* _What needs to be done_: Please retype all of the entries that follow, leaving the images out.

-*-*-

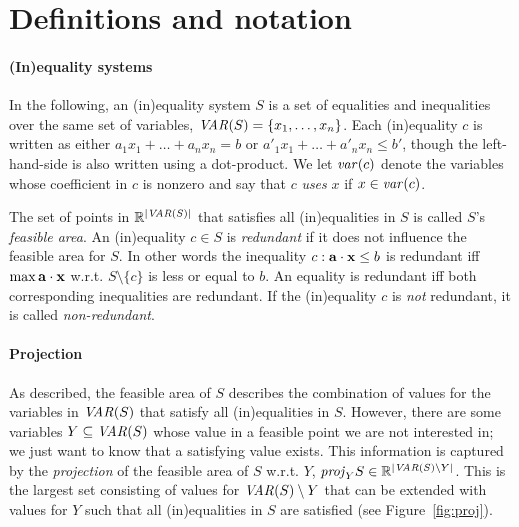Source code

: %
%
\section{Definitions and notation}
\paragraph{(In)equality systems}
In the following, an (in)equality system $S$ is a set of equalities and inequalities over the same set of variables, $\mathit{VAR}(S)=\{x_1,\ldots, x_n\}$. 
Each (in)equality $c$ is written as either $a_1x_1 + \ldots +a_nx_n = b$ or $a'_1x_1 + \ldots +a'_nx_n\leq b'$, though the left-hand-side is also written using a dot-product. 
%
We let $\mathit{var}(c)$ denote the variables whose coefficient in $c$ is nonzero and say that $c$ \emph{uses} $x$ if $x\in \mathit{var}(c)$.

The set of points in $\mathbb{R}^{|\mathit{VAR}(S)|}$ that satisfies all (in)equalities in $S$ is called $S$'s \emph{feasible area}.
%
An (in)equality $c\in S$ is \emph{redundant} if it does not influence the feasible area for $S$. In other words the inequality $c: \mathbf{a}\cdot\mathbf{x}\leq b$ is redundant iff $\max \mathbf{a}\cdot\mathbf{x}$ w.r.t. $S\setminus\{c\}$ is less or equal to $b$.
An equality is redundant iff both corresponding inequalities are redundant.
If the (in)equality $c$ is \emph{not} redundant, it is called \emph{non-redundant}.

\paragraph{Projection}
As described, the feasible area of $S$ describes the combination of values for the variables in $\mathit{VAR}(S)$ that satisfy all (in)equalities in $S$. However, there are some variables $Y\subseteq \mathit{VAR}(S)$ whose value in a feasible point we are not interested in; we just want to know that a satisfying value exists. This information is captured by the \emph{projection} of the feasible area of $S$ w.r.t. $Y$, $\mathit{proj}_YS\in\mathbb{R}^{|\mathit{VAR}(S)\setminus Y|}$. This is the largest set consisting of values for $\mathit{VAR}(S)\setminus Y$ that can be extended with values for $Y$ such that all (in)equalities in $S$ are satisfied (see Figure~\ref{fig:proj}). 


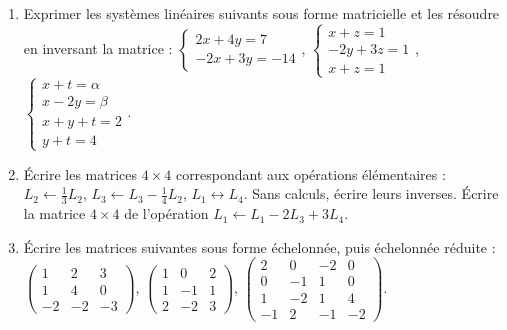 \documentclass[class=report,crop=false]{standalone}
\begin{document}

\begin{miniexercices}
\sauteligne
\begin{enumerate}
  \item Exprimer les systèmes linéaires suivants sous forme matricielle
  et les résoudre en inversant la matrice :
  $\left\{\begin{array}{l}2x+4y=7\\-2x+3y=-14\end{array} \right.$,\quad
  $\left\{\begin{array}{l}x+z=1\\-2y+3z=1\\x+z=1\end{array} \right.$,\quad
  $\left\{\begin{array}{l}x+t=\alpha\\x-2y=\beta\\x+y+t=2\\y+t=4\end{array} \right.$.


  \item \'Ecrire les matrices $4\times 4$ correspondant aux opérations élémentaires :
  $L_2 \leftarrow \frac13 L_2$, $L_3 \leftarrow L_3-\frac14 L_2$, $L_1 \leftrightarrow L_4$.
  Sans calculs, écrire leurs inverses. \'Ecrire la matrice $4\times 4$
  de l'opération $L_1 \leftarrow L_1-2L_3+3L_4$.

  \item \'Ecrire les matrices suivantes sous forme échelonnée, puis échelonnée réduite :
  $\left(\begin{smallmatrix}1&2&3\\1&4&0\\-2&-2&-3\end{smallmatrix}\right)$,
  $\left(\begin{smallmatrix}1&0&2\\1&-1&1\\2&-2&3\end{smallmatrix}\right)$,
  $\left(\begin{smallmatrix}2&0&-2&0\\0&-1&1&0\\1&-2&1&4\\-1&2&-1&-2\end{smallmatrix}\right)$.

\end{enumerate}
\end{miniexercices}
\end{document}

-*-*-

* _Response box_:
Source code

: %
%
\section{Definitions and notation}
\paragraph{(In)equality systems}
In the following, an (in)equality system $S$ is a set of equalities and inequalities over the same set of variables, $\mathit{VAR}(S)=\{x_1,\ldots, x_n\}$. 
Each (in)equality $c$ is written as either $a_1x_1 + \ldots +a_nx_n = b$ or $a'_1x_1 + \ldots +a'_nx_n\leq b'$, though the left-hand-side is also written using a dot-product. 
%
We let $\mathit{var}(c)$ denote the variables whose coefficient in $c$ is nonzero and say that $c$ \emph{uses} $x$ if $x\in \mathit{var}(c)$.

The set of points in $\mathbb{R}^{|\mathit{VAR}(S)|}$ that satisfies all (in)equalities in $S$ is called $S$'s \emph{feasible area}.
%
An (in)equality $c\in S$ is \emph{redundant} if it does not influence the feasible area for $S$. In other words the inequality $c: \mathbf{a}\cdot\mathbf{x}\leq b$ is redundant iff $\max \mathbf{a}\cdot\mathbf{x}$ w.r.t. $S\setminus\{c\}$ is less or equal to $b$.
An equality is redundant iff both corresponding inequalities are redundant.
If the (in)equality $c$ is \emph{not} redundant, it is called \emph{non-redundant}.

\paragraph{Projection}
As described, the feasible area of $S$ describes the combination of values for the variables in $\mathit{VAR}(S)$ that satisfy all (in)equalities in $S$. However, there are some variables $Y\subseteq \mathit{VAR}(S)$ whose value in a feasible point we are not interested in; we just want to know that a satisfying value exists. This information is captured by the \emph{projection} of the feasible area of $S$ w.r.t. $Y$, $\mathit{proj}_YS\in\mathbb{R}^{|\mathit{VAR}(S)\setminus Y|}$. This is the largest set consisting of values for $\mathit{VAR}(S)\setminus Y$ that can be extended with values for $Y$ such that all (in)equalities in $S$ are satisfied (see Figure~\ref{fig:proj}). 


 \documentclass[class=report,crop=false]{standalone}
\begin{document}

\begin{miniexercices}
\sauteligne
\begin{enumerate}
  \item Exprimer les systèmes linéaires suivants sous forme matricielle
  et les résoudre en inversant la matrice :
  $\left\{\begin{array}{l}2x+4y=7\\-2x+3y=-14\end{array} \right.$,\quad
  $\left\{\begin{array}{l}x+z=1\\-2y+3z=1\\x+z=1\end{array} \right.$,\quad
  $\left\{\begin{array}{l}x+t=\alpha\\x-2y=\beta\\x+y+t=2\\y+t=4\end{array} \right.$.


  \item \'Ecrire les matrices $4\times 4$ correspondant aux opérations élémentaires :
  $L_2 \leftarrow \frac13 L_2$, $L_3 \leftarrow L_3-\frac14 L_2$, $L_1 \leftrightarrow L_4$.
  Sans calculs, écrire leurs inverses. \'Ecrire la matrice $4\times 4$
  de l'opération $L_1 \leftarrow L_1-2L_3+3L_4$.

  \item \'Ecrire les matrices suivantes sous forme échelonnée, puis échelonnée réduite :
  $\left(\begin{smallmatrix}1&2&3\\1&4&0\\-2&-2&-3\end{smallmatrix}\right)$,
  $\left(\begin{smallmatrix}1&0&2\\1&-1&1\\2&-2&3\end{smallmatrix}\right)$,
  $\left(\begin{smallmatrix}2&0&-2&0\\0&-1&1&0\\1&-2&1&4\\-1&2&-1&-2\end{smallmatrix}\right)$.

\end{enumerate}
\end{miniexercices}
\end{document}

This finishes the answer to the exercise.